## Provided data
■ ■ ■

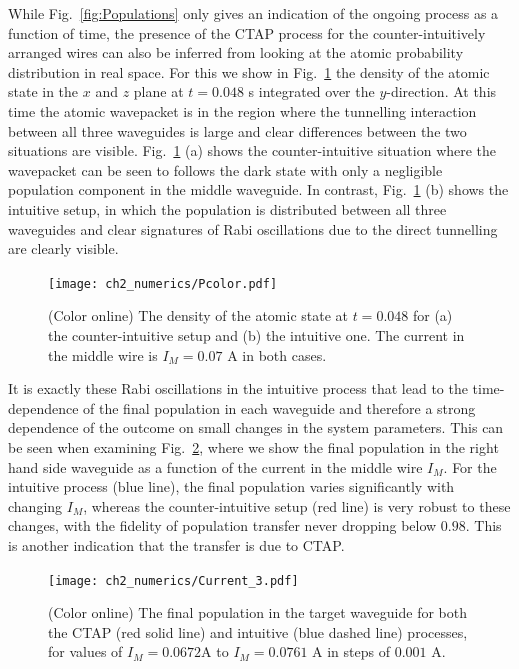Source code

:While Fig.~\ref{fig:Populations} only gives an indication of the ongoing process as a function of time, the presence of the CTAP process for the counter-intuitively arranged wires can also be inferred from looking at the atomic probability distribution in real space. For this we show in Fig.~\ref{fig:Pcolor}  the density of the atomic state in the $x$ and $z$ plane at $t=0.048$ s integrated over the $y$-direction. At this time the atomic wavepacket is in the region where the tunnelling interaction between all three waveguides is large and clear differences between the two situations are visible. Fig.~\ref{fig:Pcolor} (a) shows the counter-intuitive situation where the wavepacket can be seen to follows the dark state with only a negligible population component in the middle waveguide. In contrast, Fig.~\ref{fig:Pcolor} (b) shows the intuitive setup, in which the population is distributed between all three waveguides and clear signatures of Rabi oscillations due to the direct tunnelling are clearly visible.

\begin{figure}[tb]
  \texttt{[image: ch2\_numerics/Pcolor.pdf]}
  \caption{(Color online) The density of the atomic state at $t=0.048$ for (a) the counter-intuitive setup and (b) the intuitive one. The current in the middle wire is $I_M=0.07$ A in both cases.}
  \label{fig:Pcolor}
\end{figure}

It is exactly these Rabi oscillations in the intuitive process that lead to the time-dependence of the final population in each waveguide and therefore a strong dependence of the outcome on small changes in the system parameters. This can be seen when examining Fig.~\ref{fig:Current}, where we show the final population in the right hand side waveguide as a function of the current in the middle wire $I_M$. For the intuitive process (blue line), the final population varies significantly with changing $I_M$, whereas the counter-intuitive setup (red line) is very robust to these changes, with the fidelity of population transfer never dropping below $0.98$. This is another indication that the transfer is due to CTAP.

\begin{figure}[tbh]
  \texttt{[image: ch2\_numerics/Current\_3.pdf]}
  \caption{(Color online) The final population in the  target waveguide for both the CTAP (red solid line) and intuitive (blue dashed line) processes, for values of $I_M=0.0672$A to $I_M=0.0761$ A in steps of $0.001$ A.}
  \label{fig:Current}
\end{figure}

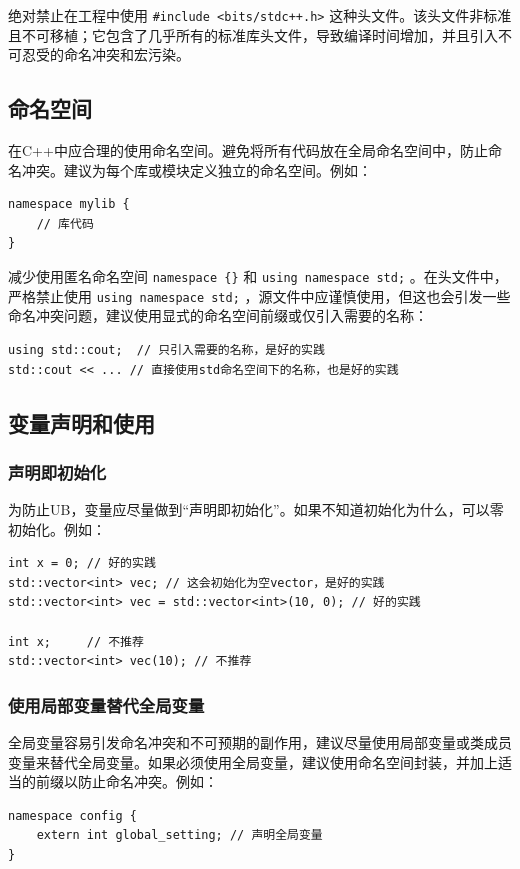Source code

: 绝对禁止在工程中使用 \texttt{\#include <bits/stdc++.h>} 这种头文件。该头文件非标准且不可移植；它包含了几乎所有的标准库头文件，导致编译时间增加，并且引入不可忍受的命名冲突和宏污染。

\subsection{命名空间}

在C++中应合理的使用命名空间。避免将所有代码放在全局命名空间中，防止命名冲突。建议为每个库或模块定义独立的命名空间。例如：
\begin{verbatim}
namespace mylib {
    // 库代码
}
\end{verbatim}

减少使用匿名命名空间 \texttt{namespace \{\}} 和 \texttt{using namespace std;} 。在头文件中，严格禁止使用 \texttt{using namespace std;} ，源文件中应谨慎使用，但这也会引发一些命名冲突问题，建议使用显式的命名空间前缀或仅引入需要的名称：
\begin{verbatim}
using std::cout;  // 只引入需要的名称，是好的实践
std::cout << ... // 直接使用std命名空间下的名称，也是好的实践
\end{verbatim}

\subsection{变量声明和使用}

\subsubsection{声明即初始化}

为防止UB，变量应尽量做到“声明即初始化”。如果不知道初始化为什么，可以零初始化。例如：
\begin{verbatim}
int x = 0; // 好的实践
std::vector<int> vec; // 这会初始化为空vector，是好的实践 
std::vector<int> vec = std::vector<int>(10, 0); // 好的实践

int x;     // 不推荐
std::vector<int> vec(10); // 不推荐
\end{verbatim}

\subsubsection{使用局部变量替代全局变量}

全局变量容易引发命名冲突和不可预期的副作用，建议尽量使用局部变量或类成员变量来替代全局变量。如果必须使用全局变量，建议使用命名空间封装，并加上适当的前缀以防止命名冲突。例如：
\begin{verbatim}
namespace config {
    extern int global_setting; // 声明全局变量
}
\end{verbatim}

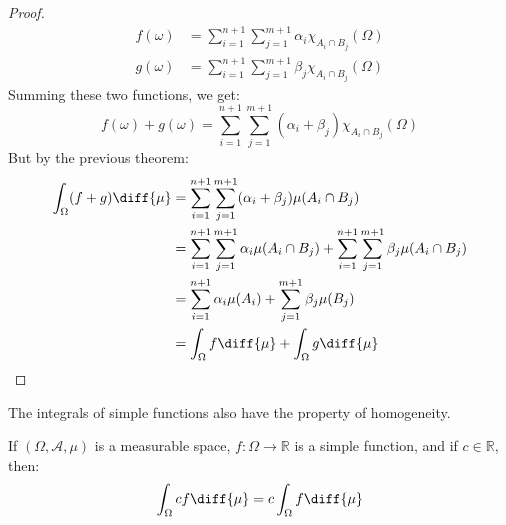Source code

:\begin{proof}
\begin{align}
                    f(\omega)&=
                    \sum_{i=1}^{n+1}\sum_{j=1}^{m+1}\alpha_{i}
                        \chi_{A_{i}\cap{B}_{j}}(\Omega)\\
                    g(\omega)&=
                    \sum_{i=1}^{n+1}\sum_{j=1}^{m+1}\beta_{j}
                        \chi_{A_{i}\cap{B}_{j}}(\Omega)
                \end{align}
                Summing these two functions, we get:
                \begin{equation}
                    f(\omega)+g(\omega)=
                    \sum_{i=1}^{n+1}\sum_{j=1}^{m+1}
                        (\alpha_{i}+\beta_{j})
                        \chi_{A_{i}\cap{B}_{j}}(\Omega)
                \end{equation}
                But by the previous theorem:
                \begin{align}
                    \int_{\Omega}(f+g)\diff{\mu}
                    &=\sum_{i=1}^{n+1}\sum_{j=1}^{m+1}
                        (\alpha_{i}+\beta_{j})
                        \mu(A_{i}\cap{B}_{j})\\
                    &=\sum_{i=1}^{n+1}\sum_{j=1}^{m+1}
                        \alpha_{i}\mu(A_{i}\cap{B}_{j})+
                        \sum_{i=1}^{n+1}\sum_{j=1}^{m+1}
                        \beta_{j}\mu(A_{i}\cap{B}_{j})\\
                    &=\sum_{i=1}^{n+1}\alpha_{i}\mu(A_{i})+
                        \sum_{j=1}^{m+1}\beta_{j}\mu(B_{j})\\
                    &=\int_{\Omega}f\diff{\mu}+
                        \int_{\Omega}g\diff{\mu}
                \end{align}
            \end{proof}
            The integrals of simple functions also have the
            property of homogeneity.
            \begin{theorem}
                If $(\Omega,\mathcal{A},\mu)$ is a measurable
                space, $f:\Omega\rightarrow\mathbb{R}$ is
                a simple function, and if $c\in\mathbb{R}$,
                then:
                \begin{equation}
                    \int_{\Omega}cf\diff{\mu}=
                    c\int_{\Omega}f\diff{\mu}
                \end{equation}
            \end{theorem}
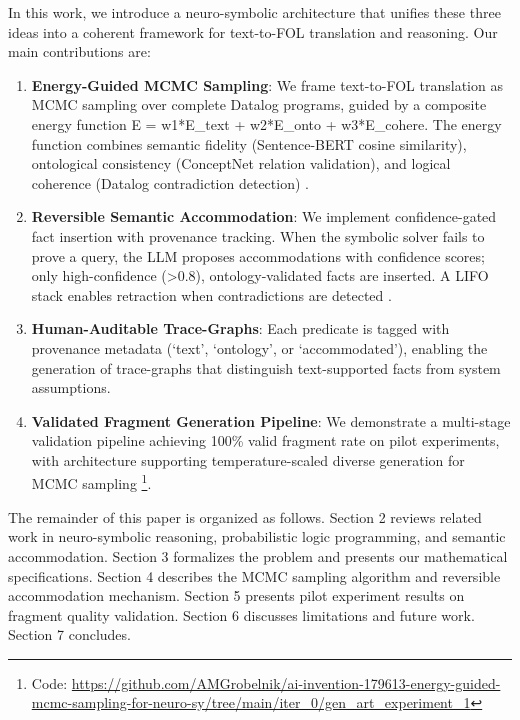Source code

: \documentclass[11pt,letterpaper]{article}
\begin{document}
In this work, we introduce a neuro-symbolic architecture that unifies these three ideas into a coherent framework for text-to-FOL translation and reasoning. Our main contributions are:

\begin{enumerate}
  \item \textbf{Energy-Guided MCMC Sampling}: We frame text-to-FOL translation as MCMC sampling over complete Datalog programs, guided by a composite energy function E = w1*E\_text + w2*E\_onto + w3*E\_cohere. The energy function combines semantic fidelity (Sentence-BERT cosine similarity), ontological consistency (ConceptNet relation validation), and logical coherence (Datalog contradiction detection) \cite{Reimers2019, Speer2017, Ceri1989}.
  
  \item \textbf{Reversible Semantic Accommodation}: We implement confidence-gated fact insertion with provenance tracking. When the symbolic solver fails to prove a query, the LLM proposes accommodations with confidence scores; only high-confidence (>0.8), ontology-validated facts are inserted. A LIFO stack enables retraction when contradictions are detected \cite{Doyle1979, deKleer1986}.
  
  \item \textbf{Human-Auditable Trace-Graphs}: Each predicate is tagged with provenance metadata (`text', `ontology', or `accommodated'), enabling the generation of trace-graphs that distinguish text-supported facts from system assumptions.
  
  \item \textbf{Validated Fragment Generation Pipeline}: We demonstrate a multi-stage validation pipeline achieving 100\% valid fragment rate on pilot experiments, with architecture supporting temperature-scaled diverse generation for MCMC sampling \footnote{Code: \url{https://github.com/AMGrobelnik/ai-invention-179613-energy-guided-mcmc-sampling-for-neuro-sy/tree/main/iter_0/gen_art_experiment_1}}.
\end{enumerate}

The remainder of this paper is organized as follows. Section 2 reviews related work in neuro-symbolic reasoning, probabilistic logic programming, and semantic accommodation. Section 3 formalizes the problem and presents our mathematical specifications. Section 4 describes the MCMC sampling algorithm and reversible accommodation mechanism. Section 5 presents pilot experiment results on fragment quality validation. Section 6 discusses limitations and future work. Section 7 concludes.
\end{document}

■ ■ ■

## Instructions to follow
Filter the lines above so that only those with the string "声明即初始化" remain, then copy them.

## Task result
\subsubsection{声明即初始化}
为防止UB，变量应尽量做到“声明即初始化”。如果不知道初始化为什么，可以零初始化。例如：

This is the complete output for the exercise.